▶ Record set
__________________________________________________

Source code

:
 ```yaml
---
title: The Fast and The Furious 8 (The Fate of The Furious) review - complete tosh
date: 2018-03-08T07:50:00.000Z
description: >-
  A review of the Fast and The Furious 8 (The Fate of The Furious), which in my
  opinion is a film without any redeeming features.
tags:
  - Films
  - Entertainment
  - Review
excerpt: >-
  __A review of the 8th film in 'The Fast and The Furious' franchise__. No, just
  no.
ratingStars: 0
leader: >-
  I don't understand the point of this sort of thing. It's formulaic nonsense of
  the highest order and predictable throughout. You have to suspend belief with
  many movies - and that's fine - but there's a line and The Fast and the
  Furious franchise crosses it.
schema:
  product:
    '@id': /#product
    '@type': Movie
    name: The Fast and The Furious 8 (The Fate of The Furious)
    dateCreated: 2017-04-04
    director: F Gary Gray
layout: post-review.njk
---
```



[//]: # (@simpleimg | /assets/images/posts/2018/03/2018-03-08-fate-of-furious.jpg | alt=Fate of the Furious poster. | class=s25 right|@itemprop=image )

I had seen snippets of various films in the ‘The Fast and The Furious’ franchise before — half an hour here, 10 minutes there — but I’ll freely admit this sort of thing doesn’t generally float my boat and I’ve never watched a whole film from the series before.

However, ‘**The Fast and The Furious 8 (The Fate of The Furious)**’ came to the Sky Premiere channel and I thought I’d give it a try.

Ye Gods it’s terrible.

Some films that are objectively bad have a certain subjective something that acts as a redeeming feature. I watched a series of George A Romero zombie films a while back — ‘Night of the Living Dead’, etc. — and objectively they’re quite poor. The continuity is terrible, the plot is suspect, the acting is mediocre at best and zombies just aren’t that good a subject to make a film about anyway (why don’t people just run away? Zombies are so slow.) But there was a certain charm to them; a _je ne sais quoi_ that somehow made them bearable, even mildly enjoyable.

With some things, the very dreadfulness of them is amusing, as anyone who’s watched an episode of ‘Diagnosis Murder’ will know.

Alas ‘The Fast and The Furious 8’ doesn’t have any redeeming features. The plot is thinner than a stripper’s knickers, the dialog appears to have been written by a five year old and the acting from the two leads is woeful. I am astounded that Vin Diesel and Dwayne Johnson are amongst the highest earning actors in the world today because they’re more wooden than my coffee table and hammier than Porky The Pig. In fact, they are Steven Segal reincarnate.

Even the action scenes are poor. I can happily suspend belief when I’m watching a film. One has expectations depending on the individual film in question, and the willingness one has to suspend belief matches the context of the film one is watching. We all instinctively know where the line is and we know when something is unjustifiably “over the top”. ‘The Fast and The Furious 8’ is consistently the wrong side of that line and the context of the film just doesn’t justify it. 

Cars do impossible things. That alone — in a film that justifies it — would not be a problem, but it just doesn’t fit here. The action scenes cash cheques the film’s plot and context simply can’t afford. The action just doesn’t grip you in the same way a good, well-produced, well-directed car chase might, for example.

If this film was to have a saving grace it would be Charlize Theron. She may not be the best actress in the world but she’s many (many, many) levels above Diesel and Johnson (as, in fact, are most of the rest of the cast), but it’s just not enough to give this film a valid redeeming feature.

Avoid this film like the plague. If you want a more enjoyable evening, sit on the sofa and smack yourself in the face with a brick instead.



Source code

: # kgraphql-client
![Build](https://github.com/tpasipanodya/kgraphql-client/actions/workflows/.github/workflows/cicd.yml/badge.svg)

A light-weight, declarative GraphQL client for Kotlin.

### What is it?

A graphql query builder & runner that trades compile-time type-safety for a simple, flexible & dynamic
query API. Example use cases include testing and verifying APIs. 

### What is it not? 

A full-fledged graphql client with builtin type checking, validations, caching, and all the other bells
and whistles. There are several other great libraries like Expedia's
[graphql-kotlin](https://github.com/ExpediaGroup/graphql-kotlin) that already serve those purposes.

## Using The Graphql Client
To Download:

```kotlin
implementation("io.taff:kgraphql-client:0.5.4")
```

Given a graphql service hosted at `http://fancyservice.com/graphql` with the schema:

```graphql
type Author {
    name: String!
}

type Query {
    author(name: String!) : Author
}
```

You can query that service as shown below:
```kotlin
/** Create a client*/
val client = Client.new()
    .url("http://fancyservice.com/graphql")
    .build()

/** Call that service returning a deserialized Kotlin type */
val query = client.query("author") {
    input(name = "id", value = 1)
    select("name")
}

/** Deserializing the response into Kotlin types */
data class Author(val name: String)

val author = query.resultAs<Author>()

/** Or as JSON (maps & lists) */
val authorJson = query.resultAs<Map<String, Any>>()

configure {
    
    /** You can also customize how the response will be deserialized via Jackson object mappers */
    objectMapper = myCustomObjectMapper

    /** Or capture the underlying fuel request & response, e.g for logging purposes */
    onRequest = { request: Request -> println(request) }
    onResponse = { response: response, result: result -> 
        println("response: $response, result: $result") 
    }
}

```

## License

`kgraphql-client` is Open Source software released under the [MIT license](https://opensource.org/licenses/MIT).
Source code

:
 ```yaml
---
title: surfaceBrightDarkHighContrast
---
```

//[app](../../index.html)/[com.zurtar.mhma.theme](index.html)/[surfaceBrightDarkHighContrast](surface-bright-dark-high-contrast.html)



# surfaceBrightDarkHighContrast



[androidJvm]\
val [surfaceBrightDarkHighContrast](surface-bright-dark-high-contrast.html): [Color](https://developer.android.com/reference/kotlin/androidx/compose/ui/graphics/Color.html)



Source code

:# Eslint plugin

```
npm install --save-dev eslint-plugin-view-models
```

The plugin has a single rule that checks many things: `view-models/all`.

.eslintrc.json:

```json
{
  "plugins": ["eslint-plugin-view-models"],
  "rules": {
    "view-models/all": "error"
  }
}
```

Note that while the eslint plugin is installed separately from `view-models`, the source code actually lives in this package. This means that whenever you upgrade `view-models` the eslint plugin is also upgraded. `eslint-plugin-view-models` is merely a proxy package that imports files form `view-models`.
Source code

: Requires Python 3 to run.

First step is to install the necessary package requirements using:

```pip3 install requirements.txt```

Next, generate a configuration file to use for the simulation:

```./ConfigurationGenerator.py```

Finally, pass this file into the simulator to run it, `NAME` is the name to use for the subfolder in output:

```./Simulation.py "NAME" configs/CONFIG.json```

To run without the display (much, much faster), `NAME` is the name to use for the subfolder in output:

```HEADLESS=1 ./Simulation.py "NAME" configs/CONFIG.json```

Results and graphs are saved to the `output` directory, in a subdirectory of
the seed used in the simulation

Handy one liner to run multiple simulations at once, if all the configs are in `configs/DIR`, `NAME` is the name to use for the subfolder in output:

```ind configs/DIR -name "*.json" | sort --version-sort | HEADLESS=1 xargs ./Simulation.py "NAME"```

__________________________________________________

▶ Instructions to follow
Each line of the listing above that includes the word "class" should be copied.

▶ Finished task
[//]: # (@simpleimg | /assets/images/posts/2018/03/2018-03-08-fate-of-furious.jpg | alt=Fate of the Furious poster. | class=s25 right|@itemprop=image )
data class Author(val name: String)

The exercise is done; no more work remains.